### What you need to do
Search term "сообщении": copy each line of the data containing it.

══ Entries shown

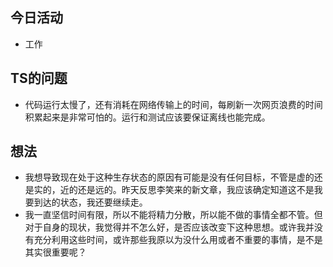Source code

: ## 今日活动

- 工作

## TS的问题

- 代码运行太慢了，还有消耗在网络传输上的时间，每刷新一次网页浪费的时间积累起来是非常可怕的。运行和测试应该要保证离线也能完成。

## 想法

- 我想导致现在处于这种生存状态的原因有可能是没有任何目标，不管是虚的还是实的，近的还是远的。昨天反思李笑来的新文章，我应该确定知道这不是我要到达的状态，我还要继续走。
- 我一直坚信时间有限，所以不能将精力分散，所以能不做的事情全都不管。但对于自身的现状，我觉得并不怎么好，是否应该改变下这种思想。或许我并没有充分利用这些时间，或许那些我原以为没什么用或者不重要的事情，是不是其实很重要呢？
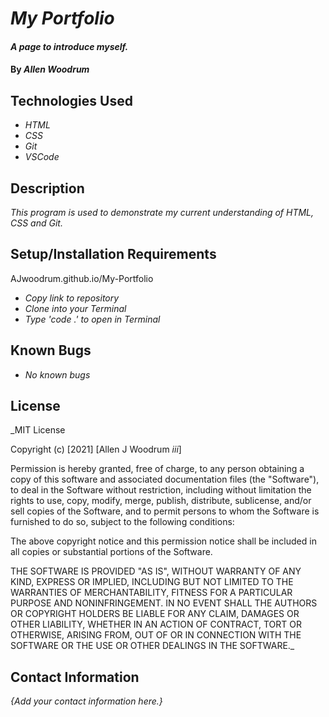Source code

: # _My Portfolio_

#### _A page to introduce myself._

#### By _**Allen Woodrum**_

## Technologies Used

* _HTML_
* _CSS_
* _Git_
* _VSCode_

## Description

_This program is used to demonstrate my current understanding of HTML, CSS and Git._

## Setup/Installation Requirements

AJwoodrum.github.io/My-Portfolio

* _Copy link to repository_
* _Clone into your Terminal_
* _Type 'code .' to open in Terminal_


## Known Bugs

* _No known bugs_

## License

_MIT License

Copyright (c) [2021] [Allen J Woodrum _iii_]

Permission is hereby granted, free of charge, to any person obtaining a copy
of this software and associated documentation files (the "Software"), to deal
in the Software without restriction, including without limitation the rights
to use, copy, modify, merge, publish, distribute, sublicense, and/or sell
copies of the Software, and to permit persons to whom the Software is
furnished to do so, subject to the following conditions:

The above copyright notice and this permission notice shall be included in all
copies or substantial portions of the Software.

THE SOFTWARE IS PROVIDED "AS IS", WITHOUT WARRANTY OF ANY KIND, EXPRESS OR
IMPLIED, INCLUDING BUT NOT LIMITED TO THE WARRANTIES OF MERCHANTABILITY,
FITNESS FOR A PARTICULAR PURPOSE AND NONINFRINGEMENT. IN NO EVENT SHALL THE
AUTHORS OR COPYRIGHT HOLDERS BE LIABLE FOR ANY CLAIM, DAMAGES OR OTHER
LIABILITY, WHETHER IN AN ACTION OF CONTRACT, TORT OR OTHERWISE, ARISING FROM,
OUT OF OR IN CONNECTION WITH THE SOFTWARE OR THE USE OR OTHER DEALINGS IN THE
SOFTWARE._

## Contact Information

_{Add your contact information here.}_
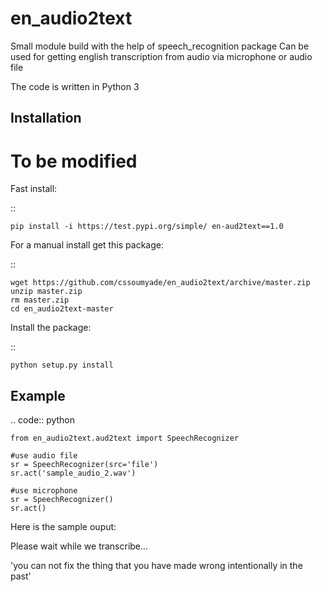 # en_audio2text

Small module build with the help of speech_recognition package
Can be used for getting english transcription from audio via microphone or audio file

The code is written in Python 3

Installation
------------
# To be modified
Fast install:

::

    pip install -i https://test.pypi.org/simple/ en-aud2text==1.0

For a manual install get this package:

::

    wget https://github.com/cssoumyade/en_audio2text/archive/master.zip
    unzip master.zip
    rm master.zip
    cd en_audio2text-master

Install the package:

::

    python setup.py install  

  

Example
--------

.. code:: python

    from en_audio2text.aud2text import SpeechRecognizer
    
    #use audio file
    sr = SpeechRecognizer(src='file')
    sr.act('sample_audio_2.wav')
    
    #use microphone
    sr = SpeechRecognizer()
    sr.act()
    
    
  Here is the sample ouput:
  
  Please wait while we transcribe...
  
  'you can not fix the thing that you have made wrong intentionally in the past'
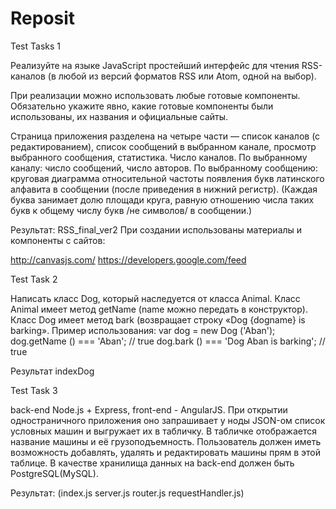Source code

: # Reposit
Test Tasks 1

Реализуйте на языке JavaScript простейший интерфейс для чтения RSS-каналов (в любой из версий форматов RSS или Atom, 
одной на выбор).

При реализации можно использовать любые готовые компоненты. Обязательно укажите явно, какие готовые 
компоненты были использованы, их названия и официальные сайты.

Страница приложения разделена на четыре части — список каналов (с редактированием), список сообщений в выбранном канале, 
просмотр выбранного сообщения, статистика.
Число каналов.
По выбранному каналу: число сообщений, число авторов.
По выбранному сообщению: круговая диаграмма относительной частоты появления букв латинского алфавита в сообщении 
(после приведения в нижний регистр). (Каждая буква занимает долю площади круга, равную отношению числа таких букв 
к общему числу букв /не символов/ в сообщении.)


Результат: RSS_final_ver2
При создании использованы материалы и компоненты с сайтов:

http://canvasjs.com/
https://developers.google.com/feed



Test Task 2

Написать класс Dog, который наследуется от класcа Animal. Класс Animal имеет метод getName (name можно передать в конструктор). Класс Dog имеет метод bark (возвращает строку «Dog {dogname} is barking».
Пример использования:
var dog = new Dog ('Aban');
dog.getName () === 'Aban'; // true
dog.bark () === 'Dog Aban is barking'; // true

Результат indexDog

Test Task 3

back-end Node.js + Express, front-end - AngularJS. При открытии одностраничного приложения оно запрашивает у ноды JSON-ом список условных машин и выгружает их в табличку. В табличке отображается название машины и её грузоподъемность. Пользователь должен иметь возможность добавлять, удалять и редактировать машины прям в этой таблице. В качестве хранилища данных на back-end должен быть PostgreSQL(MySQL).

Результат: (index.js server.js router.js requestHandler.js) 

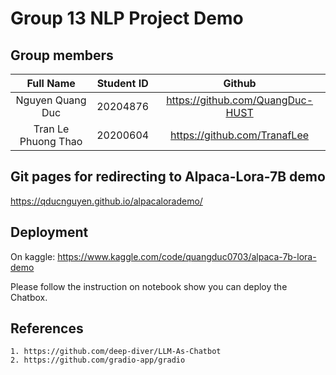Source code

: # Group 13 NLP Project Demo

## Group members

| Full Name             | Student ID    |  Github|
|    :---:              |       :---:   | :---:|
| Nguyen Quang Duc      | 20204876      |https://github.com/QuangDuc-HUST|
| Tran Le Phuong Thao| 20200604      |https://github.com/TranafLee |

## Git pages for redirecting to Alpaca-Lora-7B demo
https://qducnguyen.github.io/alpacalorademo/



## Deployment
On kaggle: https://www.kaggle.com/code/quangduc0703/alpaca-7b-lora-demo

Please follow the instruction on notebook show you can deploy the Chatbox.

## References
    1. https://github.com/deep-diver/LLM-As-Chatbot
    2. https://github.com/gradio-app/gradio
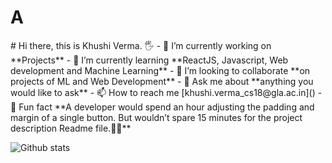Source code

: <div class="container">
  <h1>A </h1>
</div>
# Hi there, this is Khushi Verma. 🖐 
- 🔭 I’m currently working on **Projects** 
- 🌱 I’m currently learning **ReactJS, Javascript, Web development and Machine Learning**
- 👯 I’m looking to collaborate **on projects of ML and Web Development**
- 💬 Ask me about **anything you would like to ask**
- 📫 How to reach me [khushi.verma_cs18@gla.ac.in]()
- 👩 Fun fact **A developer would spend an hour adjusting the padding and margin of a single button. But wouldn’t spare 15 minutes for the project description Readme file.🙅‍♀️**

![Github stats](https://github-readme-stats.vercel.app/api?username=Khushi-Verma)


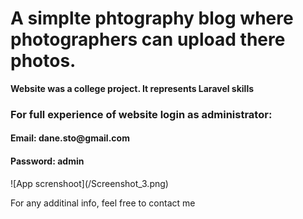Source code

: <h1> A simplte phtography blog where photographers can upload there photos.</h1>

<p><b>Website was a college project. It represents Laravel skills</b></p>

<h3> For full experience of website login as administrator: </h3>
<h4>Email: dane.sto@gmail.com </h4>
<h4>Password: admin </h4>
![App screnshoot](/Screenshot_3.png)

<p>For any additinal info, feel free to contact me</p>
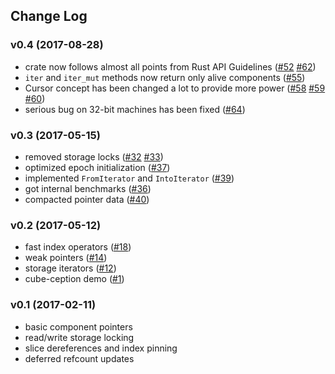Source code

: ## Change Log

### v0.4 (2017-08-28)
  - crate now follows almost all points from Rust API Guidelines ([#52](https://github.com/kvark/froggy/pull/52) [#62](https://github.com/kvark/froggy/pull/62))
  - `iter` and `iter_mut` methods now return only alive components ([#55](https://github.com/kvark/froggy/pull/55))
  - Cursor concept has been changed a lot to provide more power ([#58](https://github.com/kvark/froggy/pull/58) [#59](https://github.com/kvark/froggy/pull/59) [#60](https://github.com/kvark/froggy/pull/60))
  - serious bug on 32-bit machines has been fixed ([#64](https://github.com/kvark/froggy/pull/64))

### v0.3 (2017-05-15)
  - removed storage locks ([#32](https://github.com/kvark/froggy/pull/32) [#33](https://github.com/kvark/froggy/pull/33))
  - optimized epoch initialization ([#37](https://github.com/kvark/froggy/pull/37))
  - implemented `FromIterator` and `IntoIterator` ([#39](https://github.com/kvark/froggy/pull/39))
  - got internal benchmarks ([#36](https://github.com/kvark/froggy/pull/36))
  - compacted pointer data ([#40](https://github.com/kvark/froggy/pull/40))

### v0.2 (2017-05-12)
  - fast index operators ([#18](https://github.com/kvark/froggy/pull/18))
  - weak pointers ([#14](https://github.com/kvark/froggy/pull/14))
  - storage iterators ([#12](https://github.com/kvark/froggy/pull/12))
  - cube-ception demo ([#1](https://github.com/kvark/froggy/pull/1))

### v0.1 (2017-02-11)
  - basic component pointers
  - read/write storage locking
  - slice dereferences and index pinning
  - deferred refcount updates
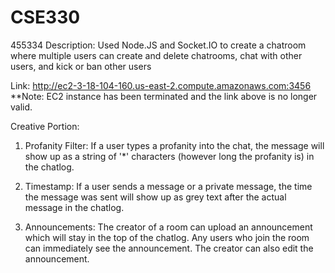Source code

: # CSE330
455334
Description: Used Node.JS and Socket.IO to create a chatroom where multiple users can create and delete chatrooms, chat with other users, and kick or ban other users

Link:
http://ec2-3-18-104-160.us-east-2.compute.amazonaws.com:3456
**Note: EC2 instance has been terminated and the link above is no longer valid.

Creative Portion:
1) Profanity Filter:
If a user types a profanity into the chat, the message will show up as a string of '*' characters (however long the profanity is) in the chatlog.

2) Timestamp:
If a user sends a message or a private message, the time the message was sent will
show up as grey text after the actual message in the chatlog.

3) Announcements:
The creator of a room can upload an announcement which will stay in the top of the chatlog.  Any users who join the room can immediately see the announcement.  The creator
can also edit the announcement.
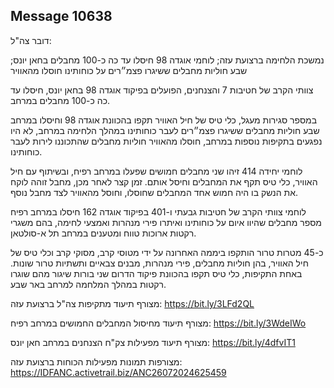 ## Message 10638

דובר צה"ל:

נמשכת הלחימה ברצועת עזה; לוחמי אוגדה 98 חיסלו עד כה כ-100 מחבלים בחאן יונס; שבע חוליות מחבלים ששיגרו פצמ״רים על כוחותינו חוסלו מהאוויר

צוותי הקרב של חטיבות 7 והצנחנים, הפועלים בפיקוד אוגדה 98 בחאן יונס, חיסלו עד כה כ-100 מחבלים במרחב.

במספר סגירות מעגל, כלי טיס של חיל האוויר תקפו בהכוונת אוגדה 98 וחיסלו במרחב שבע חוליות מחבלים ששיגרו פצמ״רים לעבר כוחותינו במהלך הלחימה במרחב, לא היו נפגעים
בתקיפות נוספות במרחב, חוסלו מהאוויר חוליות מחבלים שהתכוננו לירות לעבר כוחותינו.

לוחמי יחידה 414 זיהו שני מחבלים חמושים שפעלו במרחב רפיח, ובשיתוף עם חיל האוויר, כלי טיס תקף את המחבלים וחיסל אותם. 
זמן קצר לאחר מכן, מחבל זוהה לוקח את הנשק בו היה חמוש אחד המחבלים שחוסלו, וחוסל מהאוויר לצד מחבל נוסף.

לוחמי צוותי הקרב של חטיבות גבעתי ו-401 בפיקוד אוגדה 162 חיסלו במרחב רפיח מספר מחבלים שהיוו איום על כוחותינו ואיתרו פירי מנהרות ואמצעי לחימה, בהם משגרי רקטות ארוכות טווח ומטענים במרחב תל א-סולטאן.

כ-45 מטרות טרור הותקפו ביממה האחרונה על ידי מטוסי קרב, מסוקי קרב וכלי טיס של חיל האוויר, בהן חוליות מחבלים, פירי מנהרות, מבנים צבאיים ותשתיות טרור שונות. 
באחת התקיפות, כלי טיס תקפו בהכוונת פיקוד הדרום שני בורות שיגור מהם שוגרו רקטות במהלך המלחמה למרחב באר שבע.

מצורף תיעוד מתקיפות צה"ל ברצועת עזה: https://bit.ly/3LFd2QL

מצורף תיעוד מחיסול המחבלים החמושים במרחב רפיח: https://bit.ly/3WdeIWo

מצורף תיעוד מפעילות צק"ח הצנחנים במרחב חאן יונס: https://bit.ly/4dfvIT1

מצורפות תמונות מפעילות הכוחות ברצועת עזה: https://IDFANC.activetrail.biz/ANC26072024625459

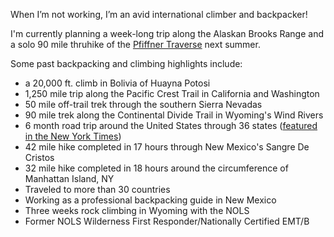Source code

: When I’m not working, I’m an avid international climber and backpacker!

I'm currently planning a week-long trip along the Alaskan Brooks Range and a solo 90 mile thruhike of the [Pfiffner Traverse](https://andrewskurka.com/adventures/pfiffner-traverse-colorado-rockies/) next summer. 

Some past backpacking and climbing highlights include:
- a 20,000 ft. climb in Bolivia of Huayna Potosi
- 1,250 mile trip along the Pacific Crest Trail in California and Washington
- 50 mile off-trail trek through the southern Sierra Nevadas
- 90 mile trek along the Continental Divide Trail in Wyoming's Wind Rivers  
- 6 month road trip around the United States through 36 states ([featured in the New York Times](https://www.nytimes.com/2020/08/14/fashion/weddings/perfectly-in-sync-during-a-35-state-road-trip-and-a-1200-mile-hike.html))
- 42 mile hike completed in 17 hours through New Mexico's Sangre De Cristos
- 32 mile hike completed in 18 hours around the circumference of Manhattan Island, NY
- Traveled to more than 30 countries
- Working as a professional backpacking guide in New Mexico
- Three weeks rock climbing in Wyoming with the NOLS
- Former NOLS Wilderness First Responder/Nationally Certified EMT/B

════

### Written answer
По выбранному сообщению: круговая диаграмма относительной частоты появления букв латинского алфавита в сообщении 
к общему числу букв /не символов/ в сообщении.)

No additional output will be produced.